## Task prompt:
Identify the line in which "https://awscli.amazonaws.com/AWSCLIV2.msi" appears, then reproduce that line and all remaining lines of the records word for word.

(Records from a dataset)

►

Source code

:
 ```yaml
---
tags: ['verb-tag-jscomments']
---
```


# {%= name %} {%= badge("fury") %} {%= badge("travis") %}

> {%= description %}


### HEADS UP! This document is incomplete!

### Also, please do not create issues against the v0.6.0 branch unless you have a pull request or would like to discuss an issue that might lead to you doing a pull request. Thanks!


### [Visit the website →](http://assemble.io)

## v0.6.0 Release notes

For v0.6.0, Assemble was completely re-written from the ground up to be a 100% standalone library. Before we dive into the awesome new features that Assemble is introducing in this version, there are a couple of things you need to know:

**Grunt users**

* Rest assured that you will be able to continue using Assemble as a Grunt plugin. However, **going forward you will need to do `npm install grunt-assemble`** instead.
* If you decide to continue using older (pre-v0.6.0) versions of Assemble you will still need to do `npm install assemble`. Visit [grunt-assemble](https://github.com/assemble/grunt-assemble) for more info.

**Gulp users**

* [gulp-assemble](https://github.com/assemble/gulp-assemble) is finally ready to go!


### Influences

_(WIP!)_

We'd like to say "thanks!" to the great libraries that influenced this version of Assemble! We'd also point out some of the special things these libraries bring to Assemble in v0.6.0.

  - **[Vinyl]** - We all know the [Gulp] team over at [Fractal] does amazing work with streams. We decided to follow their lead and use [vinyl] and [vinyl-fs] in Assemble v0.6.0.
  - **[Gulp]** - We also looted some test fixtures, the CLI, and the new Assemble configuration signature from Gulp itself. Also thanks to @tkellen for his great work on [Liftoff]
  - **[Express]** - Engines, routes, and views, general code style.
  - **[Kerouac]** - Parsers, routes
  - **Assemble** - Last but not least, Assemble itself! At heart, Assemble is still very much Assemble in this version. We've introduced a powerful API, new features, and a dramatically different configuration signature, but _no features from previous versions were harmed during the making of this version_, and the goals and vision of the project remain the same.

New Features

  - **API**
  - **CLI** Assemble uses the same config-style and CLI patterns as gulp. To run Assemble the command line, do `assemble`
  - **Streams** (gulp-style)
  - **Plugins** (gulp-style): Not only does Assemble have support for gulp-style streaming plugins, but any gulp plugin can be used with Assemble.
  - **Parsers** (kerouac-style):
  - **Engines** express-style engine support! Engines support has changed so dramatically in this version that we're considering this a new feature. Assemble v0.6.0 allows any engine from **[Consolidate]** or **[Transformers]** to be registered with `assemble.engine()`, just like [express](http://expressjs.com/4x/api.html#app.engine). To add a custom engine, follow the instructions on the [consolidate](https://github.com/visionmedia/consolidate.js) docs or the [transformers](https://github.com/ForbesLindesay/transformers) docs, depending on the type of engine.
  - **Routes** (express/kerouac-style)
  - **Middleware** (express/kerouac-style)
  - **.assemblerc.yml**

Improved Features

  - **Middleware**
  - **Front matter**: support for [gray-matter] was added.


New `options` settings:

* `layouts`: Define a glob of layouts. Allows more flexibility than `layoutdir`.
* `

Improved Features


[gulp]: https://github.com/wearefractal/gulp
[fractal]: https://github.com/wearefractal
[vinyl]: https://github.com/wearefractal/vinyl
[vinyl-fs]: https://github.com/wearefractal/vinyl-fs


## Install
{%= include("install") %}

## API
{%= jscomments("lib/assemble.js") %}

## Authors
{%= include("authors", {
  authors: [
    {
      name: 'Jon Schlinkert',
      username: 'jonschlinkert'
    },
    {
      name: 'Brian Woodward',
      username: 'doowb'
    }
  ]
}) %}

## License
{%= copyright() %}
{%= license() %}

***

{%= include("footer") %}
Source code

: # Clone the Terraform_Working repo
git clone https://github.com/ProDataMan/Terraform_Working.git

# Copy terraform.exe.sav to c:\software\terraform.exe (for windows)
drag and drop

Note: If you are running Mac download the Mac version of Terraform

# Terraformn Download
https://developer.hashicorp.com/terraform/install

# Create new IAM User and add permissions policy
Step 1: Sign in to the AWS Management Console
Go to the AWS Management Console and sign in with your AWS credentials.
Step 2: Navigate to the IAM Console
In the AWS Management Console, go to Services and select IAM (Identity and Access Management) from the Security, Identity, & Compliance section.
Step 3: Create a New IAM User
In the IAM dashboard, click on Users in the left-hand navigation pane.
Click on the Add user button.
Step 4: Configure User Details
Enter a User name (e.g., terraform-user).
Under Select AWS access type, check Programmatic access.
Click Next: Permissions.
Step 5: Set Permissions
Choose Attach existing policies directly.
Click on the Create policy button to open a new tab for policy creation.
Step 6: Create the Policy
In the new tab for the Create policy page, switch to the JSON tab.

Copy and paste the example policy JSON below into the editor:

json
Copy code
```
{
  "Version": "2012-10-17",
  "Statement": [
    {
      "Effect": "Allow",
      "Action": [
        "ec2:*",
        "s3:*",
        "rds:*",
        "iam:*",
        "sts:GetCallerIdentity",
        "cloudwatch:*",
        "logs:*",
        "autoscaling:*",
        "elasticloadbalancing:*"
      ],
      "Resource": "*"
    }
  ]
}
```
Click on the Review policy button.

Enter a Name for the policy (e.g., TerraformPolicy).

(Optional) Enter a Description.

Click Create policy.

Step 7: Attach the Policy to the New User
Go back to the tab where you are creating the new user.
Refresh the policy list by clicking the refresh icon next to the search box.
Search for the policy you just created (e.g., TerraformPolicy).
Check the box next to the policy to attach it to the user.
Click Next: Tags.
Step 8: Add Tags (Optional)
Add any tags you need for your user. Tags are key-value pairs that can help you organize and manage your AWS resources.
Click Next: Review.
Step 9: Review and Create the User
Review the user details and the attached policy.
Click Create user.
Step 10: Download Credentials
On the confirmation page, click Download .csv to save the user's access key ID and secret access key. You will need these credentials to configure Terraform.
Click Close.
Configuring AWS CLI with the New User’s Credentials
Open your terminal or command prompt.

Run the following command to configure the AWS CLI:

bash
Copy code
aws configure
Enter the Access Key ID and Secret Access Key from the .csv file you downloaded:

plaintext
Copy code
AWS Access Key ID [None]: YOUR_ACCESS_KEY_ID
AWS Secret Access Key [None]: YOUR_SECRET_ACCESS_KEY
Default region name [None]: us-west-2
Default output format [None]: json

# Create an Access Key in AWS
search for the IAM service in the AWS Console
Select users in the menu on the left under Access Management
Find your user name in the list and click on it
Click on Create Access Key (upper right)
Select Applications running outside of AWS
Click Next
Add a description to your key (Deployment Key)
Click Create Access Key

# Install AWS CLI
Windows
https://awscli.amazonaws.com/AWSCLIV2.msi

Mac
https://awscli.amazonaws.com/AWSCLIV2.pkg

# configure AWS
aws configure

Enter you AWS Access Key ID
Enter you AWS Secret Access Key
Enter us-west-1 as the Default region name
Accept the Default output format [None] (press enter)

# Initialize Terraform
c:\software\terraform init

◄

## Answer to the exercise:
https://awscli.amazonaws.com/AWSCLIV2.msi

Mac
https://awscli.amazonaws.com/AWSCLIV2.pkg

# configure AWS
aws configure

Enter you AWS Access Key ID
Enter you AWS Secret Access Key
Enter us-west-1 as the Default region name
Accept the Default output format [None] (press enter)

# Initialize Terraform
c:\software\terraform init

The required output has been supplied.